(STORED DATA begins)

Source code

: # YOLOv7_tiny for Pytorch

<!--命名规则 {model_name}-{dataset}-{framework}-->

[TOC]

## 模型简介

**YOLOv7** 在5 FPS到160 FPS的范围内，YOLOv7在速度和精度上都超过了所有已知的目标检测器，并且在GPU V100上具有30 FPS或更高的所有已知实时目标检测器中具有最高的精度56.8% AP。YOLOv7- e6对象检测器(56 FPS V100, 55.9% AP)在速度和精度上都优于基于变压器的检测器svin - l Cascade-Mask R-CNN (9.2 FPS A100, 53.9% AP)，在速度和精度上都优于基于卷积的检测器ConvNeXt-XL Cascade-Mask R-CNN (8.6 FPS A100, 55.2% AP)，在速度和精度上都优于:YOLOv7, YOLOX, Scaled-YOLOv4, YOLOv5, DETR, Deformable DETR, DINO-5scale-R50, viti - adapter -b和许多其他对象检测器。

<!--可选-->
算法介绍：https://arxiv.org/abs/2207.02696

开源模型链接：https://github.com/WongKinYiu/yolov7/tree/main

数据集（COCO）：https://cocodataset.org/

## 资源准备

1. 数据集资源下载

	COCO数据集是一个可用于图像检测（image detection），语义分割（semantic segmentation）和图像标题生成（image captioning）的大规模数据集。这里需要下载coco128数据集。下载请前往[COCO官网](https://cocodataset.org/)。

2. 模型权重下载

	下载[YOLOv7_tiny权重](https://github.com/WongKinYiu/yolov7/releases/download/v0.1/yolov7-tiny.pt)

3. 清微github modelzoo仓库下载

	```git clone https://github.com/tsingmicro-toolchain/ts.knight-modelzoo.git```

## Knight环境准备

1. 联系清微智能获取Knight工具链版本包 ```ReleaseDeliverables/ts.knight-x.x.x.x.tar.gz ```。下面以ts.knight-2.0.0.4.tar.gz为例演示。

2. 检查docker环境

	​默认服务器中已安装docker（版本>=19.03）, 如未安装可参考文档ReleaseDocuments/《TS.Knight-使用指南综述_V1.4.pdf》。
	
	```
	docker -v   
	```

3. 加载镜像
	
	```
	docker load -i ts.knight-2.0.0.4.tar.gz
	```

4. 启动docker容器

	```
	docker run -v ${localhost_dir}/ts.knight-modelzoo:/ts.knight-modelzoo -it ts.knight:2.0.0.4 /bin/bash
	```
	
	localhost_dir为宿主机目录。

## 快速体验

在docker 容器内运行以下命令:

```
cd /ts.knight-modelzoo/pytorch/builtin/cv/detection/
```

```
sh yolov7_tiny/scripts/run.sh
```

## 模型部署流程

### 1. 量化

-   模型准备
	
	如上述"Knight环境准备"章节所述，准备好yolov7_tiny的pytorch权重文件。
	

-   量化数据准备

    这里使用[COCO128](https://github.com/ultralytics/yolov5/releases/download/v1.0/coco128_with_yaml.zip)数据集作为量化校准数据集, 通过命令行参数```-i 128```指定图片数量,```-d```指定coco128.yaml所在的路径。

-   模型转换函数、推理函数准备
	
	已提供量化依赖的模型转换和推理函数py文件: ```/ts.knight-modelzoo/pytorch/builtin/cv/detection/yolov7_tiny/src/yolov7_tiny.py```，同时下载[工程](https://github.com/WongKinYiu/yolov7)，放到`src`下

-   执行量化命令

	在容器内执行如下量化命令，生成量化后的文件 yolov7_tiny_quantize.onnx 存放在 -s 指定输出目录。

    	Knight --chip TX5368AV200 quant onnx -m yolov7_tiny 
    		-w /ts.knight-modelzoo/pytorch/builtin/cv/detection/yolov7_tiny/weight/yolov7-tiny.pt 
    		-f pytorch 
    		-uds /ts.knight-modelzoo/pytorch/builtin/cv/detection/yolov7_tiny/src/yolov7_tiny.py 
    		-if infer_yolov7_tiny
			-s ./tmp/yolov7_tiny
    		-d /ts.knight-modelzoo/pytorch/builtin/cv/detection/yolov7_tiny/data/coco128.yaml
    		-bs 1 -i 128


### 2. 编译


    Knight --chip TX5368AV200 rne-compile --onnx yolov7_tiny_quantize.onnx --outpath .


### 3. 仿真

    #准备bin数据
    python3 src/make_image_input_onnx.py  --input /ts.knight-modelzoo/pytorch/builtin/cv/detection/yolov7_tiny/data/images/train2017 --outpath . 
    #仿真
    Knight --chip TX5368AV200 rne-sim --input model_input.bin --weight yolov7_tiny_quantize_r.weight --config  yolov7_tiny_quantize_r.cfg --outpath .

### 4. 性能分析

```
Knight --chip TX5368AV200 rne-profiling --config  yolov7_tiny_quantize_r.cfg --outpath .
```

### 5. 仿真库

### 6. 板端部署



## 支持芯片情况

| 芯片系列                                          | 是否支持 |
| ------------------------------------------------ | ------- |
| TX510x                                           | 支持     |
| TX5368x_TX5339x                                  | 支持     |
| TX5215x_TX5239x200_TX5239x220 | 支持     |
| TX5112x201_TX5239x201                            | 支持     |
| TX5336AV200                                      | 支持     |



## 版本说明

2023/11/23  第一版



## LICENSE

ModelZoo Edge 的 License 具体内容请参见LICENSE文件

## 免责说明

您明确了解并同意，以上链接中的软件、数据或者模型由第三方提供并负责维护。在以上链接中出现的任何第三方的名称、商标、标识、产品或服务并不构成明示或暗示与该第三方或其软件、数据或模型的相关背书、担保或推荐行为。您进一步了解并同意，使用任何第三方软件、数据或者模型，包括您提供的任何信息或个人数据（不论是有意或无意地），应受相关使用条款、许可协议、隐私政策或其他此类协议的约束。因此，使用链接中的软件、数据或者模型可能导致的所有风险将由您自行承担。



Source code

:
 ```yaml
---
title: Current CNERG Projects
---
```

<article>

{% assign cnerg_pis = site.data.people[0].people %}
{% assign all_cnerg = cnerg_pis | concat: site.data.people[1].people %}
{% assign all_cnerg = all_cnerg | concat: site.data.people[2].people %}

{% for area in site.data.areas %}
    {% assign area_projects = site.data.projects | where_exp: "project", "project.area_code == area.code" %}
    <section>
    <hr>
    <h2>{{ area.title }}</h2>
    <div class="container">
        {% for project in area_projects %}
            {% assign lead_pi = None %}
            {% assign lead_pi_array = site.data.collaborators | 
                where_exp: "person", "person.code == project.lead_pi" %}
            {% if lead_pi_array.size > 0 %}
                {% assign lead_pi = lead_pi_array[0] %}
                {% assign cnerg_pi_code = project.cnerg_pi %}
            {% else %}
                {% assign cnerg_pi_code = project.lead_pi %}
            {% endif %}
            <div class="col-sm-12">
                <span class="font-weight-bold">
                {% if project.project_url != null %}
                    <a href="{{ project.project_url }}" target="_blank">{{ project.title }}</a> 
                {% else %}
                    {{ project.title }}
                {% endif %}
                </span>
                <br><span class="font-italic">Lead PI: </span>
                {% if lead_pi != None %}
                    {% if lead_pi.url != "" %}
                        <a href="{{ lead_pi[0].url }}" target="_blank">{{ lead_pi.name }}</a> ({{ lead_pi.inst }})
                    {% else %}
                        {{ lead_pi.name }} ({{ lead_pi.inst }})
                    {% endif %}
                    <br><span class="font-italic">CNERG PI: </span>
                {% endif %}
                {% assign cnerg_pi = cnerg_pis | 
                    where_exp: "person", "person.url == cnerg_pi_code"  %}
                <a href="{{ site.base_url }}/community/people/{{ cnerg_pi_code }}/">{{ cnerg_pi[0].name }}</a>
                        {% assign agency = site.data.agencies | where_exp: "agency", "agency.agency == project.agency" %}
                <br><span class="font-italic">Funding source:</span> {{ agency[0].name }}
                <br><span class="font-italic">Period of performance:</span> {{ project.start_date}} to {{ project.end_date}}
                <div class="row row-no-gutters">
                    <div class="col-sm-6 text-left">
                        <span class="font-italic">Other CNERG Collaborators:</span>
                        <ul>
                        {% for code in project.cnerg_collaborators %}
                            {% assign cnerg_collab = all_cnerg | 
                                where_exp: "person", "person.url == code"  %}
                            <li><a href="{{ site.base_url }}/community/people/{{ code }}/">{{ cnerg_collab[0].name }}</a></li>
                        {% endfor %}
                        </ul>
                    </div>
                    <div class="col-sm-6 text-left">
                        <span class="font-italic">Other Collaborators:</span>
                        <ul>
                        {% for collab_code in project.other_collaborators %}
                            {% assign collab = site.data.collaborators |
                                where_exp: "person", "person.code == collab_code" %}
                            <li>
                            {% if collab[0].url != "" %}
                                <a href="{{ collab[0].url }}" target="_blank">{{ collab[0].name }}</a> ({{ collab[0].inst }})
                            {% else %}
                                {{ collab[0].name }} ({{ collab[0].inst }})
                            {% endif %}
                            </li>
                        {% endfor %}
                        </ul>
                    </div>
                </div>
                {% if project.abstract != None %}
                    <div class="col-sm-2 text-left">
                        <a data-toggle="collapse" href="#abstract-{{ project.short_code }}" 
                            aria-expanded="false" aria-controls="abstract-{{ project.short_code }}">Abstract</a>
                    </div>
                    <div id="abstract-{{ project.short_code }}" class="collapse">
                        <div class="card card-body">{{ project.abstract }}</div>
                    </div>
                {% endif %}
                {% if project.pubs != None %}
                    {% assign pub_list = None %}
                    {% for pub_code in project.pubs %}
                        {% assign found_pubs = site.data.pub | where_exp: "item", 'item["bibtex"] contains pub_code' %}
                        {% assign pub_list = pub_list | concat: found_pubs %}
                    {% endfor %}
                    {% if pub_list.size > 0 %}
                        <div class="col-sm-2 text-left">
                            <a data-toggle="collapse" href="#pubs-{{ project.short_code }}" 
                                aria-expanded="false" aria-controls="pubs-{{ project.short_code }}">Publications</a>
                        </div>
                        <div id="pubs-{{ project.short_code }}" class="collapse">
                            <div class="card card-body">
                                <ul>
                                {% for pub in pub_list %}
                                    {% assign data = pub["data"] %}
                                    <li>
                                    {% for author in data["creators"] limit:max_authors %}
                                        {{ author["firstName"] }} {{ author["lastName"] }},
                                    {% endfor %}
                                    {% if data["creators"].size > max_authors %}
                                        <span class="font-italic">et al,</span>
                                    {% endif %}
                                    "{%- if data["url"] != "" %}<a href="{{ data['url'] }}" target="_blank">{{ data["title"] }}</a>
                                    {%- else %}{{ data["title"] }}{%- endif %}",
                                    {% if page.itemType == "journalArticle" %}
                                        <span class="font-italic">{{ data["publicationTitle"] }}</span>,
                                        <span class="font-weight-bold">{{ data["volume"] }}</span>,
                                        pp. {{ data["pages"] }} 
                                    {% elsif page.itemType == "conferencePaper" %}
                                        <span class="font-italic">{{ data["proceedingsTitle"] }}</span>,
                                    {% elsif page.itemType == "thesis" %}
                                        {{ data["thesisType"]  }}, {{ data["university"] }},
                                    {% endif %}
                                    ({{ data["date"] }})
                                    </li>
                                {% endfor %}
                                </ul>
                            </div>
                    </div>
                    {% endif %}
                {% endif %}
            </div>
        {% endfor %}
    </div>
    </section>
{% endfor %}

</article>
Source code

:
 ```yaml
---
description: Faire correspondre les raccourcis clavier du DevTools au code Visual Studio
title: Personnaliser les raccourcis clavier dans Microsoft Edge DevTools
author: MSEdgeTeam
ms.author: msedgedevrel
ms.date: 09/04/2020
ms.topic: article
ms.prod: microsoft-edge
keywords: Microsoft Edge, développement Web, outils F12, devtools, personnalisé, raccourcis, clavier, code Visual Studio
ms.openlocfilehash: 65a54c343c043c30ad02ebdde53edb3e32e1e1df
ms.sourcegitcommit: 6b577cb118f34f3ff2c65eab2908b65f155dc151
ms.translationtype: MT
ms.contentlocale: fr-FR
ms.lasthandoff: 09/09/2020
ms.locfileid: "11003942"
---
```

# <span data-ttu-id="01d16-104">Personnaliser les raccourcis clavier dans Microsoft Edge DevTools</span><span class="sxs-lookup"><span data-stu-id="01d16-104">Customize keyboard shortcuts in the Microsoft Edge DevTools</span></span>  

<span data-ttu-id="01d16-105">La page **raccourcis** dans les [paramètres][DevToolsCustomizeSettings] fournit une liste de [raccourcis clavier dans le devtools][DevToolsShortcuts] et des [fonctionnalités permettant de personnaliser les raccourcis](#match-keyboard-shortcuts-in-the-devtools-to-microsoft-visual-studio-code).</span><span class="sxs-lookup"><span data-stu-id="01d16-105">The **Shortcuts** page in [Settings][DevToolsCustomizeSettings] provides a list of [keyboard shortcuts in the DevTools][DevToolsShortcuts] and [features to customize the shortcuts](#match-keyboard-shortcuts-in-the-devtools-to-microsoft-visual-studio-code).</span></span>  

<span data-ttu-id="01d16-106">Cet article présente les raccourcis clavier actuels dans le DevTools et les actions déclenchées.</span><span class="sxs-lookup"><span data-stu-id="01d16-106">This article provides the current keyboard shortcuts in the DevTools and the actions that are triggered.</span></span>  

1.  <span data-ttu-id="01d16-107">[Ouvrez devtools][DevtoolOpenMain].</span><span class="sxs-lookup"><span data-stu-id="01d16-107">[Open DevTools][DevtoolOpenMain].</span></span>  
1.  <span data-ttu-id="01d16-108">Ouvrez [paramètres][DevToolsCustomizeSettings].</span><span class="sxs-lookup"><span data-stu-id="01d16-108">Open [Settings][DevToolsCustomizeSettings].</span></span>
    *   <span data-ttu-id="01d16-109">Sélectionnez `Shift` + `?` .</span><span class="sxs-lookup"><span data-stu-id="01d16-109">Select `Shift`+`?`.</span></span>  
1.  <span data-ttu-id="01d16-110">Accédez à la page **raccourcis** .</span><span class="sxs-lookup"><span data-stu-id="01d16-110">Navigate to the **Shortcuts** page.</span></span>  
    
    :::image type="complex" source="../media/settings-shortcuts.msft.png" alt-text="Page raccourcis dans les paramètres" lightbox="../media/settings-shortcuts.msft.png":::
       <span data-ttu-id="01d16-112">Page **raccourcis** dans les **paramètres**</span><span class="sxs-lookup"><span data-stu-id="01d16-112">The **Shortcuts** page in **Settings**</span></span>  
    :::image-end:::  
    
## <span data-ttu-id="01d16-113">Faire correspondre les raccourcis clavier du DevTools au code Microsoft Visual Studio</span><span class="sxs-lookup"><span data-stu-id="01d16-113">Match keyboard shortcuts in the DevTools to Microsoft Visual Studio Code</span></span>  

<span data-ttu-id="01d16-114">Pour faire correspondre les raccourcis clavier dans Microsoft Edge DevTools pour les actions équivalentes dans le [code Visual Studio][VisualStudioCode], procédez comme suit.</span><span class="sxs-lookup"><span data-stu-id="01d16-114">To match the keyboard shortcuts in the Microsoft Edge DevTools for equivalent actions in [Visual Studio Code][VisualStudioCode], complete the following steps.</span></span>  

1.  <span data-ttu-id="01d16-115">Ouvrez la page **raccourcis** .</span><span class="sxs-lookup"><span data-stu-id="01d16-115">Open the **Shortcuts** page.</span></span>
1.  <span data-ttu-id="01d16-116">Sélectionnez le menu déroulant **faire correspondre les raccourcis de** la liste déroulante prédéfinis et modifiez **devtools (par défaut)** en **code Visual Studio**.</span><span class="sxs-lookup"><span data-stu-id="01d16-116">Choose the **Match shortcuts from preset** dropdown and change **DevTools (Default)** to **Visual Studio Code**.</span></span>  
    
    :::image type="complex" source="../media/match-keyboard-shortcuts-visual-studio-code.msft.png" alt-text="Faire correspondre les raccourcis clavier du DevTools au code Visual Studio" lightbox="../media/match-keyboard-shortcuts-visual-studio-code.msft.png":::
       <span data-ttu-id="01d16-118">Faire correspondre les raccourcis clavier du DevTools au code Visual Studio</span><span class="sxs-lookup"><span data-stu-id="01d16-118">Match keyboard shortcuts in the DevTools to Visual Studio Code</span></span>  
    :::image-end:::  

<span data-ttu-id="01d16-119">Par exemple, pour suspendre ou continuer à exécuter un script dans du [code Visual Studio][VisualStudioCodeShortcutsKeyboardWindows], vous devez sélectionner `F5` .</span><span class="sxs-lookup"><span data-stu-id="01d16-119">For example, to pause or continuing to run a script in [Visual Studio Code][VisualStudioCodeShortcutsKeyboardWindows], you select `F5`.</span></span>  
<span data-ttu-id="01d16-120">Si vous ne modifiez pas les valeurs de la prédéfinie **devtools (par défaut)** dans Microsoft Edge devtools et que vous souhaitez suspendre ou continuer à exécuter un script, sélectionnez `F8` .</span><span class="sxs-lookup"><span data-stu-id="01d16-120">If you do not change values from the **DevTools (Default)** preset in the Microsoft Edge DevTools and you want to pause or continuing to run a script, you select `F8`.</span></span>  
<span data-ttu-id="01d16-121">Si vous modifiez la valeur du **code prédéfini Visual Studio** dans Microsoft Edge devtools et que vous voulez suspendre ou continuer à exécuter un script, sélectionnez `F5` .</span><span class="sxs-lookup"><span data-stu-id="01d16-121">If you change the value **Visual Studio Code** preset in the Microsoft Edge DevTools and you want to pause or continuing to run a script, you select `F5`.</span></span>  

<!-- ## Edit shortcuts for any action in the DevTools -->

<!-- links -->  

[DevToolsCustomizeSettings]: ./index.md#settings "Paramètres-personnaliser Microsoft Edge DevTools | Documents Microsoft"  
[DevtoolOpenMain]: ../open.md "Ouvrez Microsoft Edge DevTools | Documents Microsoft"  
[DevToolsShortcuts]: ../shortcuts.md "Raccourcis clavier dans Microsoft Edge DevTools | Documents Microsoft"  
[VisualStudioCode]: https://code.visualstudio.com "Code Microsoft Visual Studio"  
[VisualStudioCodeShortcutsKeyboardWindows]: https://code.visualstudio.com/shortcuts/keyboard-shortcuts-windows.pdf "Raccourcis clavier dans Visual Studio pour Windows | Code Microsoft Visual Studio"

(STORED DATA ends)

PROBLEM DESCRIPTION:
Each line of the entries that contains "aria" counts once; state the total as a bare number.

ANSWER SECTION:
2